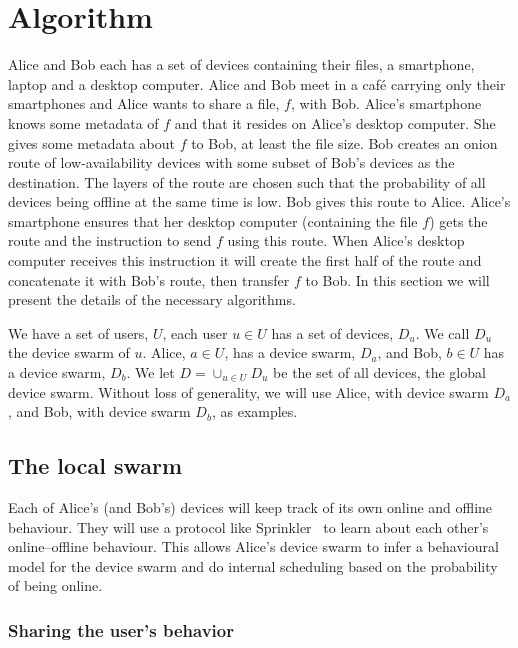 \section{Algorithm}%
\label{Algorithm}

Alice and Bob each has a set of devices containing their files, \eg a 
smartphone, laptop and a desktop computer.
Alice and Bob meet in a café carrying only their smartphones and Alice wants to 
share a file, \(f\), with Bob.
Alice's smartphone knows some metadata of \(f\) and that it resides on Alice's 
desktop computer.
She gives some metadata about \(f\) to Bob, at least the file size.
Bob creates an onion route of low-availability devices with some subset of Bob's 
devices as the destination.
The layers of the route are chosen such that the probability of all devices 
being offline at the same time is low.
Bob gives this route to Alice.
Alice's smartphone ensures that her desktop computer (containing the file \(f\)) 
gets the route and the instruction to send \(f\) using this route.
When Alice's desktop computer receives this instruction it will create the first 
half of the route and concatenate it with Bob's route, then transfer \(f\) to 
Bob.
In this section we will present the details of the necessary algorithms.

We have a set of users, \(U\), each user \(u\in U\) has a set of devices, 
\(D_u\).
We call \(D_u\) the device swarm of \(u\).
Alice, \(a\in U\), has a device swarm, \(D_a\), and Bob, \(b\in U\) has a device 
swarm, \(D_b\).
We let \(D = \cup_{u\in U} D_u\) be the set of all devices, the global device 
swarm.
Without loss of generality, we will use Alice, with device swarm \(D_a\), and 
Bob, with device swarm \(D_b\), as examples.

\subsection{The local swarm}%
\label{local-overlay}

Each of Alice's (and Bob's) devices will keep track of its own online and 
offline behaviour.
They will use a protocol like Sprinkler~\cite{luxey:hal-01704172} to learn about 
each other's online--offline behaviour.
This allows Alice's device swarm to infer a behavioural model for the device 
swarm and do internal scheduling based on the probability of being online.

\subsubsection{Sharing the user's behavior}%
\label{ssub:sharing_the_user_s_behavior}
..............................
* [WHAT TO DO]:
Copy each line above holding "gives".

* [TASK OUTPUT]:
She gives some metadata about \(f\) to Bob, at least the file size.
Bob gives this route to Alice.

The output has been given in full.